Rep. Steve Israel and state Assemb. Charles Lavine are calling on New York State to become the center of Alzheimer's research by creating a bonding initiative to fund research, generate jobs and give hope to the 5.2 million Americans living with the disease.

"Alzheimer's is the most expensive malady in the United States, but federal investments in researching the disease are at an all-time low," Israel (D-Huntington) said Friday at Cold Spring Harbor Lab.
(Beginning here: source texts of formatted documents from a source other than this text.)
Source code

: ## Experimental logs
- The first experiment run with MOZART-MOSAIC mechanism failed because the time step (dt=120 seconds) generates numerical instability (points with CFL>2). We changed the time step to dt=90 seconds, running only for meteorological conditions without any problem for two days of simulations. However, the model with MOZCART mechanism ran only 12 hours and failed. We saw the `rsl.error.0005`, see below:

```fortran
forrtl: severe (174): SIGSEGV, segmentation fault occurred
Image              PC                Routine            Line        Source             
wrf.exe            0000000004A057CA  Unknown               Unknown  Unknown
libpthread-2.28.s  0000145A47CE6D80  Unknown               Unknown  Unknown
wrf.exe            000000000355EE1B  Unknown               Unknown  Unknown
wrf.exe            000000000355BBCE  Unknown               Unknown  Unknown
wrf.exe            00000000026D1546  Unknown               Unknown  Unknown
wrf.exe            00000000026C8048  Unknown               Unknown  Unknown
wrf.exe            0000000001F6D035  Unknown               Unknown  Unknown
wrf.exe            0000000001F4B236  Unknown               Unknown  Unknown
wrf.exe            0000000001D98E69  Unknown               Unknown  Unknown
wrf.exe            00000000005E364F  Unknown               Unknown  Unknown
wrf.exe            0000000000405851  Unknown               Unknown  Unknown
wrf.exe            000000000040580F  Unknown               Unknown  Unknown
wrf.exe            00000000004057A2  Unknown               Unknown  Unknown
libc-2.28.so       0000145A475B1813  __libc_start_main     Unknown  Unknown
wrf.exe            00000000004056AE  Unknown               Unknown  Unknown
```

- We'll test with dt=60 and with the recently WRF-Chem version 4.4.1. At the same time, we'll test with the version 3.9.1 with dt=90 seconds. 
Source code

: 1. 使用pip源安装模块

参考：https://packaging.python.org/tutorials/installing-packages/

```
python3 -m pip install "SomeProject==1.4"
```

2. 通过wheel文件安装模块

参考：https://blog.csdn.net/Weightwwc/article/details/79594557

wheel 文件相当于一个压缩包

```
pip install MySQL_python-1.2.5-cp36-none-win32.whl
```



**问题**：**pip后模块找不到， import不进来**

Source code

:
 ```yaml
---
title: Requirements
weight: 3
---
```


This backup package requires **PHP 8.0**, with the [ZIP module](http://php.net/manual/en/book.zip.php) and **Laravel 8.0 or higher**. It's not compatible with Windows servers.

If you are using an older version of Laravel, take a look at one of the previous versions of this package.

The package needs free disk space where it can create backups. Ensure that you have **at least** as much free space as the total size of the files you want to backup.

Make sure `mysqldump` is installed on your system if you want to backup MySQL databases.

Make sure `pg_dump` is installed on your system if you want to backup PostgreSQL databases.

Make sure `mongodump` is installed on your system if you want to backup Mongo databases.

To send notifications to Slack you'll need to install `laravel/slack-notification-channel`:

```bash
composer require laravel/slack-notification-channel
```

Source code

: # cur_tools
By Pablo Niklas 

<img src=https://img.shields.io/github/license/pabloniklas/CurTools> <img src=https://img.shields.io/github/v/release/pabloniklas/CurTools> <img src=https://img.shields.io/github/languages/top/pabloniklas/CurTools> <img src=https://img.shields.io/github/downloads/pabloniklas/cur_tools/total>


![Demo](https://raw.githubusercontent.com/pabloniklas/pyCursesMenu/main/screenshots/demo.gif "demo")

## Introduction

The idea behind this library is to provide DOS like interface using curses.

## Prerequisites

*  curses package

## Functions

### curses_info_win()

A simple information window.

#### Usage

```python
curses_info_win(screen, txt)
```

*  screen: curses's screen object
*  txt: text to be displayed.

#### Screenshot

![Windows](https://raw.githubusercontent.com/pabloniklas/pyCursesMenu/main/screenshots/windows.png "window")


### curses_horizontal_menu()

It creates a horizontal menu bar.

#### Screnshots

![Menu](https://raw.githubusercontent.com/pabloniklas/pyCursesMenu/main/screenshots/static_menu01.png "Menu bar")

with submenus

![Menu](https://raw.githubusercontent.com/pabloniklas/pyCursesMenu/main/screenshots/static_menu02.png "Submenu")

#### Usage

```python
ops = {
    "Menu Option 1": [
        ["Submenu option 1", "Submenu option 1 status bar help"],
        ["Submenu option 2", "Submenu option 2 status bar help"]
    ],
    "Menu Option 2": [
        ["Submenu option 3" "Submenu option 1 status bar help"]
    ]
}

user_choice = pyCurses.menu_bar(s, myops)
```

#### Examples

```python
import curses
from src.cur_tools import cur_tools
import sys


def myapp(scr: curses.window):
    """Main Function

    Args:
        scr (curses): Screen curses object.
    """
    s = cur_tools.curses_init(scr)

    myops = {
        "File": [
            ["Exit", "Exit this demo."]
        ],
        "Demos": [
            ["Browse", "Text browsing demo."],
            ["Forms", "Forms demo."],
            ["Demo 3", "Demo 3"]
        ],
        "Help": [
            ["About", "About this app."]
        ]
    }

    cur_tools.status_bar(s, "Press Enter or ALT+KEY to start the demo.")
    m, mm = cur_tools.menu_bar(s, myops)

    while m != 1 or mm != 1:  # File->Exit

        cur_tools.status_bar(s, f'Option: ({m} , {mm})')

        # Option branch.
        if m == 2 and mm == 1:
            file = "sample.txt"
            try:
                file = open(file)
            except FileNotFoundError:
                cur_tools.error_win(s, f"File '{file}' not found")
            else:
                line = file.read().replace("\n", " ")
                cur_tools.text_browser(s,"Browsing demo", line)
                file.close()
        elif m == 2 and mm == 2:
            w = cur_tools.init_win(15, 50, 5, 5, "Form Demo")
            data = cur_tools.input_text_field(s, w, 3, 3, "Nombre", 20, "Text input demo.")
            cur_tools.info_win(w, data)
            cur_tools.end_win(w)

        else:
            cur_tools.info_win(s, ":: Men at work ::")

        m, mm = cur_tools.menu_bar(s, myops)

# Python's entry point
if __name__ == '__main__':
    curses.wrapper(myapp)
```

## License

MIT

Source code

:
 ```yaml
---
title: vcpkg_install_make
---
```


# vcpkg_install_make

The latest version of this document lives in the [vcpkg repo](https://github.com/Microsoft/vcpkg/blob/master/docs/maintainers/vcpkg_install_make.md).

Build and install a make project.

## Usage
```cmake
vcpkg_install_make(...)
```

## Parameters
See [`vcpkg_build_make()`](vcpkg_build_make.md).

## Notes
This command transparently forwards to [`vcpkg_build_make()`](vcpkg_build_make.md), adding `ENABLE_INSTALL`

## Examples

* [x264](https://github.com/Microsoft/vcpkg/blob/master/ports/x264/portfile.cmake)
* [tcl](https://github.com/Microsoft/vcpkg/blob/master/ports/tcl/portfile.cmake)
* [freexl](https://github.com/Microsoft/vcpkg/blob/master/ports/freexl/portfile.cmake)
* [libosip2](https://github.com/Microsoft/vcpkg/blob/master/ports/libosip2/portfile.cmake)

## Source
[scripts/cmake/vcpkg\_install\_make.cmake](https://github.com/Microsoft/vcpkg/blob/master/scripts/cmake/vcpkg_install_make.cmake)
He said he also supports federal legislation to fund the research.

"With the cost of Alzheimer's to our country expected to skyrocket, researching the disease is not just a matter of compassion for a cure; it is a public policy imperative," he said.

Lavine (D-Glen Cove) said, "Long Island and New York are home to some of the most significant research institutions, health centers and universities in the country . . . [But] without a dedicated funding stream to continue the flow of research dollars, we will be standing by while more than 5 million people suffer from this devastating disease."

Hiro Furukawa, associate professor at Cold Spring Harbor Lab, said the research is important. "CSHL has a robust research program for studying the brain," he said. "I know that our work will make a difference in combating diseases like Alzheimer's."

Caring for people with Alzheimer's now costs the nation $203 billion a year and is projected to reach $1.2 trillion by 2050, the lawmakers said. Today's investments in Alzheimer's research could save millions of lives and billions of dollars for the nation's public health programs, they said, as well as create jobs.